Confronting Pattern Recognition and Embracing Diversity
In business and many industries, we create patterns to reduce errors and standardize production. However this same behavior, when taken too far can create unintended negative consequences such as bias. As we hire new employees, invest in new businesses, and offer promotions, how do we ensure that we are making impactful decisions that impact profit, innovation, efficiency, diversity and inclusion? Do we have tendencies, stereotypes, and beliefs that reinforce non-inclusive workplaces? Research indicates that everyone has their own set of unspoken beliefs called the “unconscious bias” (Hewett, 2019). These biases support the use of what Denise Hewett calls “pattern matching” (Hewett, 2019) which reinforces race, gender, educational, and economic disparities in the workplace. In this Insight article, we seek to understand pattern matching, what causes it, how is it used, and how can we prevent erroneous pattern matching to create a more inclusive and profitable workplace.
“Innovation does not fit a pattern” - Denise Hewett, CEO of Scriptd
What is Pattern Matching?
Pattern Matching is used in both algorithms and human nature. In coding and algorithm creation pattern matching is defined as, “the process of checking whether a specific sequence of characters/tokens/data exists among the given data” (educative, n.d). Humans use pattern matching in decision-making processes in much of the same way. John Wiese states that in human nature “pattern matching is the cognitive process by which your brain connects current sensory stimulation with past experience” (Wiese, 2020). In both forms of pattern matching, already learned information is applied to present situations or data. While this concept seems logically sound, it has its own pitfalls and drawbacks. For example, Stereotypes are an ever-present shortcoming in society. They marginalize individuals to the specific characteristics that are often associated with their race, gender, or other social groups. Oftentimes these stereotypes do not represent the individual but influence first impressions and opinions of the individual. When these stereotypes infiltrate the thought process of human beings and qualifications within algorithms, discriminatory pattern matching sequences can unintentionally take place. Because of this, pattern matching has morphed into the unintentional application of learned stereotypes and biases on employees, job applicants, and business practices in general.
What causes errors in Pattern Matching?
There are two essential components of pattern matching errors: stereotypes and unconscious bias. The combination of these two factors creates the foundation for discriminatory pattern matching.
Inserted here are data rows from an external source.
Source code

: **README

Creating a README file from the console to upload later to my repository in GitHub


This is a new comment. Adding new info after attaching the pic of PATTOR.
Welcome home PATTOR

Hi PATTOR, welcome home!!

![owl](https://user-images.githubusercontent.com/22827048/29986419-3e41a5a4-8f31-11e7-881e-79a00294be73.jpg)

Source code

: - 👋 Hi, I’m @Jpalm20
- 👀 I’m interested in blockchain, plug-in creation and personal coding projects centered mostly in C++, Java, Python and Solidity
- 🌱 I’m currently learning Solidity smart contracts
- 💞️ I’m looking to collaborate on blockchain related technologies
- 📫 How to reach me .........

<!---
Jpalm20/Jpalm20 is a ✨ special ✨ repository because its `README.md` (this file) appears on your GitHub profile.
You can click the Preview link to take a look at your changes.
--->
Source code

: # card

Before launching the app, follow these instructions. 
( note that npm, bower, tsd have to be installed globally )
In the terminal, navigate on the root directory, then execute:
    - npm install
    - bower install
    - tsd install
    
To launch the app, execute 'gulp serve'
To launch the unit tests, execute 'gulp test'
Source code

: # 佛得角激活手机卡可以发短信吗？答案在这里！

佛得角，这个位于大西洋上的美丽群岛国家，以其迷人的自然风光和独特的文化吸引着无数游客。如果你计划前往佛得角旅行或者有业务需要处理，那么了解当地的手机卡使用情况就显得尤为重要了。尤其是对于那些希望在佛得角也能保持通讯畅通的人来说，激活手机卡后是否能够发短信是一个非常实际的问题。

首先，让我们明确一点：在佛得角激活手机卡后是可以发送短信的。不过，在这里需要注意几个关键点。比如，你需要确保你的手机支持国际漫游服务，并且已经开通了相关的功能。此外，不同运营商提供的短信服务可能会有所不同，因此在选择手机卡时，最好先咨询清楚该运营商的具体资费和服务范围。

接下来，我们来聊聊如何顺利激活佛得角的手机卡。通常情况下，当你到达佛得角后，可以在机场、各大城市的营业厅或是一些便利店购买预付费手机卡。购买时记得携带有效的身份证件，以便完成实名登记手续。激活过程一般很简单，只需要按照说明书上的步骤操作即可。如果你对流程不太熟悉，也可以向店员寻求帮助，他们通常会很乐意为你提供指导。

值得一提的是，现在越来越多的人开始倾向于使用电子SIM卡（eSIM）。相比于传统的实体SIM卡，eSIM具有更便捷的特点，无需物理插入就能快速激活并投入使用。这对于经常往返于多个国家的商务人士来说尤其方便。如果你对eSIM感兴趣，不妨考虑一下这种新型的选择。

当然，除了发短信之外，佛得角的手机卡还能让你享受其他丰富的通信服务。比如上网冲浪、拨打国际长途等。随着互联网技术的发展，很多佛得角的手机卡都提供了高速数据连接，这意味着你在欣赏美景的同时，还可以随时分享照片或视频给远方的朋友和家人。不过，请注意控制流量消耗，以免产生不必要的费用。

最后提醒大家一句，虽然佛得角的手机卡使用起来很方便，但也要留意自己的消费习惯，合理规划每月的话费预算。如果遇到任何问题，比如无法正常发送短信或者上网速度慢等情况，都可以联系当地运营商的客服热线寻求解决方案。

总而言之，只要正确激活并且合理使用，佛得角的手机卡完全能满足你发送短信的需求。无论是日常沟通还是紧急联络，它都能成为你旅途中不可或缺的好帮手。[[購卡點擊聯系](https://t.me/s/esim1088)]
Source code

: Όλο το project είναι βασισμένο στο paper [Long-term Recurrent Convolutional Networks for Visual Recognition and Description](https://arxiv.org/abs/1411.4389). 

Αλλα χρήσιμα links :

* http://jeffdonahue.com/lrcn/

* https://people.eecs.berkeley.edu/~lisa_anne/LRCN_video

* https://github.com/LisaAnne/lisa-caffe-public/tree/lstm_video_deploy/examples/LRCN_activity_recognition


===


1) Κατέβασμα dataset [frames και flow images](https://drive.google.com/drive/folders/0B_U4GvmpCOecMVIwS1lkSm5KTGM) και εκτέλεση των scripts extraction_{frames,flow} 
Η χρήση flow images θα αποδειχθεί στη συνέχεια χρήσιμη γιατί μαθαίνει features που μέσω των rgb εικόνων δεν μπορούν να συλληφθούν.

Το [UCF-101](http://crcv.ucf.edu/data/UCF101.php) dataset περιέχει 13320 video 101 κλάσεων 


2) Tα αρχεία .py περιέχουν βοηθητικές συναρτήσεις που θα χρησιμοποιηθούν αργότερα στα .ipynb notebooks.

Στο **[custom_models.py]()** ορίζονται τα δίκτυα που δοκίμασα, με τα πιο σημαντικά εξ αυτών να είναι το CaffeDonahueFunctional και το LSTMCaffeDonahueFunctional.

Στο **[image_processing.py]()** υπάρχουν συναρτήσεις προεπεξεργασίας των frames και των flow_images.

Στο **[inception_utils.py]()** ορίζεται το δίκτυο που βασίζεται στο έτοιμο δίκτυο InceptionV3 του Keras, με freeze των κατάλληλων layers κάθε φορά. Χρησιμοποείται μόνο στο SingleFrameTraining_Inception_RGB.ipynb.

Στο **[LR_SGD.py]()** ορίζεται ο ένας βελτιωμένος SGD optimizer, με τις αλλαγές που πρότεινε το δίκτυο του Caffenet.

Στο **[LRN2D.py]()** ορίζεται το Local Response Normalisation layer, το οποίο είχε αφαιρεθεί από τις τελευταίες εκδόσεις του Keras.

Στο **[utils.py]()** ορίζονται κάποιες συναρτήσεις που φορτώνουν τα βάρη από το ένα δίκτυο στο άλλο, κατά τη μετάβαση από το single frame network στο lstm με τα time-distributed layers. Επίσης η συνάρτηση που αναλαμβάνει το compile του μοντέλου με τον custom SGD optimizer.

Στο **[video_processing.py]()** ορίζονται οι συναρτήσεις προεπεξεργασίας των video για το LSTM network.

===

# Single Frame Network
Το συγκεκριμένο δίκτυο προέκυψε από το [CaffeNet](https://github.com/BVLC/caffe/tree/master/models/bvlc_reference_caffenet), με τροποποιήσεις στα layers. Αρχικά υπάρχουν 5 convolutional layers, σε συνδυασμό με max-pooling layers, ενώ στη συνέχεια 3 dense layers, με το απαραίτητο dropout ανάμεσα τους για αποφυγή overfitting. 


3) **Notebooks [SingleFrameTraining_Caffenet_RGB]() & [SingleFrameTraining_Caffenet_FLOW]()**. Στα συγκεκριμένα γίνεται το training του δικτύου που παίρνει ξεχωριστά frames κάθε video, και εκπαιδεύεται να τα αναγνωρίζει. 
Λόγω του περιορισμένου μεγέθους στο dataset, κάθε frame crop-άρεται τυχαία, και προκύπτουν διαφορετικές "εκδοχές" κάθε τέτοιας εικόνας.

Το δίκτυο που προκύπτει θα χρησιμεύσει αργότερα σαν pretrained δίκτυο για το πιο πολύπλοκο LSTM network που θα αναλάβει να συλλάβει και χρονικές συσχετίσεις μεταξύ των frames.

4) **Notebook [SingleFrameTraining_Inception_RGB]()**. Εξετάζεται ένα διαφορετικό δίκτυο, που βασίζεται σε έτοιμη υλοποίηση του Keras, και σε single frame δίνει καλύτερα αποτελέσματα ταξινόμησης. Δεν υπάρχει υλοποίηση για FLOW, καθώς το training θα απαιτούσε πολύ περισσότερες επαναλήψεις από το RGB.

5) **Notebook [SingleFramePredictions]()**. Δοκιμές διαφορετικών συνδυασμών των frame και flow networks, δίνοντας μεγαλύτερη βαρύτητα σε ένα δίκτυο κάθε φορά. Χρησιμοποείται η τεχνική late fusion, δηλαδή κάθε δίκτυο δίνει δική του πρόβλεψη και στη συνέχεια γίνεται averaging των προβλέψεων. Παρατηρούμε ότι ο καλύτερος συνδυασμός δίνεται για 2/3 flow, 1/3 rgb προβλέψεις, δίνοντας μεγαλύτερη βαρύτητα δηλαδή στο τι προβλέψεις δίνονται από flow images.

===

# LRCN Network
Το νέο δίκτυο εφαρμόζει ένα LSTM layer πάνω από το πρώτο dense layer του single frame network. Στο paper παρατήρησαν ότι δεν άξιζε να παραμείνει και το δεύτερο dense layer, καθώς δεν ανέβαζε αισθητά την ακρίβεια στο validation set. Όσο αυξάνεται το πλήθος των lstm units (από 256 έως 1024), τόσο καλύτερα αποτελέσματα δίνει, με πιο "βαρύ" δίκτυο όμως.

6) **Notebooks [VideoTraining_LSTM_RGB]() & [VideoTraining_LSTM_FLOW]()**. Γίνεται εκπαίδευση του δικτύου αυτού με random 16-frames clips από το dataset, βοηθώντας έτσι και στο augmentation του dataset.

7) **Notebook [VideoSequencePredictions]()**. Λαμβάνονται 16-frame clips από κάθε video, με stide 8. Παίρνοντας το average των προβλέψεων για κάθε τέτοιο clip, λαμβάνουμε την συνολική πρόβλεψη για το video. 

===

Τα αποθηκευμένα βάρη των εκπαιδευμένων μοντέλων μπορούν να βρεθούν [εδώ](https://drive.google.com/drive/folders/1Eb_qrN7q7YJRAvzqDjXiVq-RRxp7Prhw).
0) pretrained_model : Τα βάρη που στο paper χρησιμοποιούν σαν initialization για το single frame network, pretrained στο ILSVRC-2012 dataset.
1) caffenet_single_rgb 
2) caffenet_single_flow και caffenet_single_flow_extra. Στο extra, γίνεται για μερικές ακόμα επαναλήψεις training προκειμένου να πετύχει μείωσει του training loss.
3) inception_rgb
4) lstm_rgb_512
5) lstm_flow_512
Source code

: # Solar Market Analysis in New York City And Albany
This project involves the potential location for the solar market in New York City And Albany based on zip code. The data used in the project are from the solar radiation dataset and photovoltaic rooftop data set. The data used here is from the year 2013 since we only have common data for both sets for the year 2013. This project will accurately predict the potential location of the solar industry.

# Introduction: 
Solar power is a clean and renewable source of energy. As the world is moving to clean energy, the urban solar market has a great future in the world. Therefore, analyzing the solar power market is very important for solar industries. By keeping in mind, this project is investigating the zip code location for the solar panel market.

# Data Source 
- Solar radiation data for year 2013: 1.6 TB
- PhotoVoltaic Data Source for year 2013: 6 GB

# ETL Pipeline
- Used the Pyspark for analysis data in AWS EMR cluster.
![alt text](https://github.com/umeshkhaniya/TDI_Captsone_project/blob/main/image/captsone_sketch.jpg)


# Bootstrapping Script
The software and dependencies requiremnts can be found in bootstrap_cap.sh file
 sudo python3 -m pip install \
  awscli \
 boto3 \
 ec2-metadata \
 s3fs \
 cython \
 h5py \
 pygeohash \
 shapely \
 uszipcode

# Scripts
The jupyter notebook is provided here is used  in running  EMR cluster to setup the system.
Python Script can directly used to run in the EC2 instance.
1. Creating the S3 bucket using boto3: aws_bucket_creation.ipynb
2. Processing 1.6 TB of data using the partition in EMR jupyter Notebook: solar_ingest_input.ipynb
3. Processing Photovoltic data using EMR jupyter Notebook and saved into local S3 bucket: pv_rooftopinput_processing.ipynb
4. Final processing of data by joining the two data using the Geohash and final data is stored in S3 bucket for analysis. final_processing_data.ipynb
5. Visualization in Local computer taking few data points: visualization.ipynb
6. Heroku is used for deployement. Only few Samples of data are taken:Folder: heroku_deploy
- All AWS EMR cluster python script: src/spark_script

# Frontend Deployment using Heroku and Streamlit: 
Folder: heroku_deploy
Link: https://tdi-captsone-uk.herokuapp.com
“Stereotypes lose their power when the world is found to be more complex than the stereotype would suggest…” - Ed Koch, Former United States Representative
Stereotypes, according to Dr. Saul Mcleod, are the “over generalized belief about a particular group or class of people.” (2017). Dr. Mcleod states that stereotyping causes us to believe that an individual “has a whole range of characteristics… that we assume all members of that group have” (2017). An example of a stereotype would be the belief that women perform better in businesses focused on service and health (Hewett, 2019). This stereotype cannot accurately be applied to all women, however, it often is. In her speech, Denise Hewett states that investors are more likely to invest in women-owned businesses that skew towards stereotypically female fields such as health and wellness (Hewett, 2019). However, the existence of a stereotype in a society does not always indicate the use of discriminatory policies for each organization. Stereotypes must be left unconfronted by the individuals making decisions for an organization in order to increase discrimination. These unconfronted stereotypes embed themselves in the unconscious bias of business leaders and investors, further supporting discriminatory pattern matching practices.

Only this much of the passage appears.